WHAT IS NEEDED:
Identify all lines below that hold "xformslib" and collect them.

INPUT DATA:
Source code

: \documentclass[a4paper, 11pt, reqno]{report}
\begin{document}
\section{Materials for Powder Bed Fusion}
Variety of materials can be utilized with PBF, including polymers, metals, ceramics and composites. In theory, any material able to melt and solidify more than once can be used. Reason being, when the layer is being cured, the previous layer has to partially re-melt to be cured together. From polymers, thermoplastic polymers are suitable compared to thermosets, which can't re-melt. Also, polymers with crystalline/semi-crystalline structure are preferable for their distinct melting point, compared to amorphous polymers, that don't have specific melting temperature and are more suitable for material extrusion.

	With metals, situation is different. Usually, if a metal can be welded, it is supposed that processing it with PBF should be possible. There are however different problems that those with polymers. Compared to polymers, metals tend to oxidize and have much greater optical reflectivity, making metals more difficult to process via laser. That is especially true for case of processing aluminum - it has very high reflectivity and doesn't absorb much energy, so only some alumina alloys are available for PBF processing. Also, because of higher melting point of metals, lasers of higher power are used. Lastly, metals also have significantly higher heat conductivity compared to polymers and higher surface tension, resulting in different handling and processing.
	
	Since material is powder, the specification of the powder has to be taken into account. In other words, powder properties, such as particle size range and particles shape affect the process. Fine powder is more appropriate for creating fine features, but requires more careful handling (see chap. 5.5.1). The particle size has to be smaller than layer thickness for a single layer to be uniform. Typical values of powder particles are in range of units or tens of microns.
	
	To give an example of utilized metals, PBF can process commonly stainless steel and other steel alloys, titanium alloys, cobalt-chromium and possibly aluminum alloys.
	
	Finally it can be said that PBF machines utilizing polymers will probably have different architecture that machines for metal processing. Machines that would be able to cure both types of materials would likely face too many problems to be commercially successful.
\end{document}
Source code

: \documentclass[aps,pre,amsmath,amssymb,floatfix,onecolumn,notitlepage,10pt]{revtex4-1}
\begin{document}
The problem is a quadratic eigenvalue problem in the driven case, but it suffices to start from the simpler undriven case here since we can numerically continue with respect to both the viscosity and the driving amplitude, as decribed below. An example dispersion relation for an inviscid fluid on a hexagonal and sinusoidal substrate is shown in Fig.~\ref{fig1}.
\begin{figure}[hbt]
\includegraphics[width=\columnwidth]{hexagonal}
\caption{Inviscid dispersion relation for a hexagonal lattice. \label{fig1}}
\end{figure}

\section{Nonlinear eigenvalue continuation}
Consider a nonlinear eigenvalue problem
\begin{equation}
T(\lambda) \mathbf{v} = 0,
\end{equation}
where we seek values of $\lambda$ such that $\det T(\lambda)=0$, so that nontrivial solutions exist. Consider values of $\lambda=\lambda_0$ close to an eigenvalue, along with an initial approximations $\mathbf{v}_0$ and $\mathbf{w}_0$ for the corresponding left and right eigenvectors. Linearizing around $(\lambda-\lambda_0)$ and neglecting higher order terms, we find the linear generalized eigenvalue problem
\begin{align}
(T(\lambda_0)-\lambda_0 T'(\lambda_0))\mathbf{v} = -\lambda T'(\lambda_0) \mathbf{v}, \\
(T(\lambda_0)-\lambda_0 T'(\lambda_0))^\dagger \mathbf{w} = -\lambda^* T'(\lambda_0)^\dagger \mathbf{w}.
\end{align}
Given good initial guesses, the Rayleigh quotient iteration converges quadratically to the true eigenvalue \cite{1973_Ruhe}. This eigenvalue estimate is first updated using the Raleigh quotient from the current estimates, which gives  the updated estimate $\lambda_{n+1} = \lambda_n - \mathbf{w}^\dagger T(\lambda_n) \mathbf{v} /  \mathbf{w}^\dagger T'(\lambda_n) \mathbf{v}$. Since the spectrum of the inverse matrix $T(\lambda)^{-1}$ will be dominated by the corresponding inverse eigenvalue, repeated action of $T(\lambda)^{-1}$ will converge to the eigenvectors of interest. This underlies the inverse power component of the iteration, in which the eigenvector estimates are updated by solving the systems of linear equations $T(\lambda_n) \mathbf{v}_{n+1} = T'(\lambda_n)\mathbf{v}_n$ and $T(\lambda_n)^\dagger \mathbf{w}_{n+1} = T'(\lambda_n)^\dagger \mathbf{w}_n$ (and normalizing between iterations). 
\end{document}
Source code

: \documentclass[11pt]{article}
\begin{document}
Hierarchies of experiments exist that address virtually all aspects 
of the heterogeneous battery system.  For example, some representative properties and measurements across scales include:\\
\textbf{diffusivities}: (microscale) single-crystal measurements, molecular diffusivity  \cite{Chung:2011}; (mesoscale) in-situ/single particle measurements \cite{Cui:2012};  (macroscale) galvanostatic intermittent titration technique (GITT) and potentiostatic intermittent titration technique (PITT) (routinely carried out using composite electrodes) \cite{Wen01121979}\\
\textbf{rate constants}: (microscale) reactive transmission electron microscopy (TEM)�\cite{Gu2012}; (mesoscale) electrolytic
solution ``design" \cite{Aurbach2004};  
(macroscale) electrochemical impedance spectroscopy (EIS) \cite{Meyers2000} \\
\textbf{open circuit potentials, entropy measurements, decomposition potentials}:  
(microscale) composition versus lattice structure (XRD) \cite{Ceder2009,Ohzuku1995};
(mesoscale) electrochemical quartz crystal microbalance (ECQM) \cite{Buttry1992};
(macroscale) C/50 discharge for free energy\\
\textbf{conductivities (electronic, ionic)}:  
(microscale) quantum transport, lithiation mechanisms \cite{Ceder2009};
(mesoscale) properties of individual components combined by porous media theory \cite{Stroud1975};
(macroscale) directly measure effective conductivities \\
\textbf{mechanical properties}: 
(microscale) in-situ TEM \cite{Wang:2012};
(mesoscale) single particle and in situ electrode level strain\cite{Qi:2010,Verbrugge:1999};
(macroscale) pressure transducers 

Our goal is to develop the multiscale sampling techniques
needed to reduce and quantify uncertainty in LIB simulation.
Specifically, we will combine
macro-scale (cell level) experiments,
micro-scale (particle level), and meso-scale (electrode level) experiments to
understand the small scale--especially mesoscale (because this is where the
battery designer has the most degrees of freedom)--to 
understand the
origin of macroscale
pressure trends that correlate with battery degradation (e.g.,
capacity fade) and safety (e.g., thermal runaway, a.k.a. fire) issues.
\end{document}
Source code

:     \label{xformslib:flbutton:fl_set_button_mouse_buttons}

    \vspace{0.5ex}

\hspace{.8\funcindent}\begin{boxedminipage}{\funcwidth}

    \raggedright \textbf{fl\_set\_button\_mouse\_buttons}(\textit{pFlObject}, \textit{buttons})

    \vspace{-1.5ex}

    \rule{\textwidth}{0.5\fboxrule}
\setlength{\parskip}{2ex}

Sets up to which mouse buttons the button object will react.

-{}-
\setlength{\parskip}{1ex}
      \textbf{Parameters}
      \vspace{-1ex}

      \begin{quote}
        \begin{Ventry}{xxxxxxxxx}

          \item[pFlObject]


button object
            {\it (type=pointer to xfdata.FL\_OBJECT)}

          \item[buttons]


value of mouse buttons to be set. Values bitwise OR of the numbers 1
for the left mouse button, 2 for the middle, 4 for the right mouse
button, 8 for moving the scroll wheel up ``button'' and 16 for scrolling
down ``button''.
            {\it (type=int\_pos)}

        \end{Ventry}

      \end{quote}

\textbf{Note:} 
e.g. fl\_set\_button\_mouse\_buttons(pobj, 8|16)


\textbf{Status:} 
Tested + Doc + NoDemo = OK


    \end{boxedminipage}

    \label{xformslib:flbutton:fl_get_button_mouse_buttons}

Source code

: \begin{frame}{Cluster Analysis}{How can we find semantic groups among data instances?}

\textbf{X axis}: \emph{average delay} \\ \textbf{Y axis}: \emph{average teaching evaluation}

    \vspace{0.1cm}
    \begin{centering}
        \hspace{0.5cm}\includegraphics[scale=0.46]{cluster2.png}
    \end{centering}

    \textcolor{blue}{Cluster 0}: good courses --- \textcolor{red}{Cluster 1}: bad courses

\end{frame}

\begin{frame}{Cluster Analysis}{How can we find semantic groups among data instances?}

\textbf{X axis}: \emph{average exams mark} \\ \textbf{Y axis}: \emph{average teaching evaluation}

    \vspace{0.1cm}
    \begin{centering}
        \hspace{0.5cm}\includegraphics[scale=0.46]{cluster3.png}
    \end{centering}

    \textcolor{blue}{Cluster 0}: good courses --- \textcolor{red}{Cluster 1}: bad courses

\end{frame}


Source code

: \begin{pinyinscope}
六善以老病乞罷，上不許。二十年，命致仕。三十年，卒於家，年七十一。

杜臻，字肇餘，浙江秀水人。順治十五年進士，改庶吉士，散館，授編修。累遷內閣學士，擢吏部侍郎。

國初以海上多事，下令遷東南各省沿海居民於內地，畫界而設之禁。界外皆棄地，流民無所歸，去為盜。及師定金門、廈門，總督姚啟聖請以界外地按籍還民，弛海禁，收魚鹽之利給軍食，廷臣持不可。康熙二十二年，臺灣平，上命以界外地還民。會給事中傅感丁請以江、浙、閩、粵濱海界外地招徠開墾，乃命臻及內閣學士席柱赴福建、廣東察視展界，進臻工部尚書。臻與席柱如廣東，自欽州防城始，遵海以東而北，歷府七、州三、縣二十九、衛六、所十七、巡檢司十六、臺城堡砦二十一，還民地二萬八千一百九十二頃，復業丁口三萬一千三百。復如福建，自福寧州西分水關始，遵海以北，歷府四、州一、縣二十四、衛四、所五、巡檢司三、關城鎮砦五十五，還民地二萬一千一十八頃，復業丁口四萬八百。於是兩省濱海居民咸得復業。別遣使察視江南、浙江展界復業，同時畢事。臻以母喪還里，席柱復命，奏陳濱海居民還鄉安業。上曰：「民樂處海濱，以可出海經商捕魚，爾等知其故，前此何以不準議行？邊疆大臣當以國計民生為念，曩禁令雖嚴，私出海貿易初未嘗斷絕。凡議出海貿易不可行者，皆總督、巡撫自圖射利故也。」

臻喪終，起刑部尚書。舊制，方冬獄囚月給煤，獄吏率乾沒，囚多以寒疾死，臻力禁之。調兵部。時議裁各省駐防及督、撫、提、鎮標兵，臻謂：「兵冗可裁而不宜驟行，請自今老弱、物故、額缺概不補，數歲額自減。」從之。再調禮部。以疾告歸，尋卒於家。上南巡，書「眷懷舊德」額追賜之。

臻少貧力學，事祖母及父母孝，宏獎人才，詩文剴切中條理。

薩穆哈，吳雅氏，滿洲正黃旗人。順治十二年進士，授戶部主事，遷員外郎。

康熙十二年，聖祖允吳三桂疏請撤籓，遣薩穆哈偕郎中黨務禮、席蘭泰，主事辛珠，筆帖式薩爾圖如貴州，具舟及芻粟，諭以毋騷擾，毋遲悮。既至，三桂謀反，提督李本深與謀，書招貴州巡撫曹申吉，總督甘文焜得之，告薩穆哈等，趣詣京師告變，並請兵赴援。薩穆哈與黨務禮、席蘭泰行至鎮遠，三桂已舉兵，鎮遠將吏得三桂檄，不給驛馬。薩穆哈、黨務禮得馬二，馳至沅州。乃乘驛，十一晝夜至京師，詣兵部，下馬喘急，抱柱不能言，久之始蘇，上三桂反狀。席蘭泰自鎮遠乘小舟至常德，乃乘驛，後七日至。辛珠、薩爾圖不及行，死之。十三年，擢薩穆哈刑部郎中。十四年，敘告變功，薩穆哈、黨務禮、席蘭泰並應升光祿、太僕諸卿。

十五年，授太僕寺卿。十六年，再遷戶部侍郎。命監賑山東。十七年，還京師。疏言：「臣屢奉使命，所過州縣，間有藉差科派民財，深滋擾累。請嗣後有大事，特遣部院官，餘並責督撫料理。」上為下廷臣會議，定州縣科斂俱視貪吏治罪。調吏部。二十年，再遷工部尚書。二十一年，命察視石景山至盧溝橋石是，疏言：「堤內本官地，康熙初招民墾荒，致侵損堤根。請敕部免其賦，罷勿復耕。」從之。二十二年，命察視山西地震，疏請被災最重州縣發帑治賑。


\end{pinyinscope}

TASK SOLUTION:
:     \label{xformslib:flbutton:fl_set_button_mouse_buttons}
    \label{xformslib:flbutton:fl_get_button_mouse_buttons}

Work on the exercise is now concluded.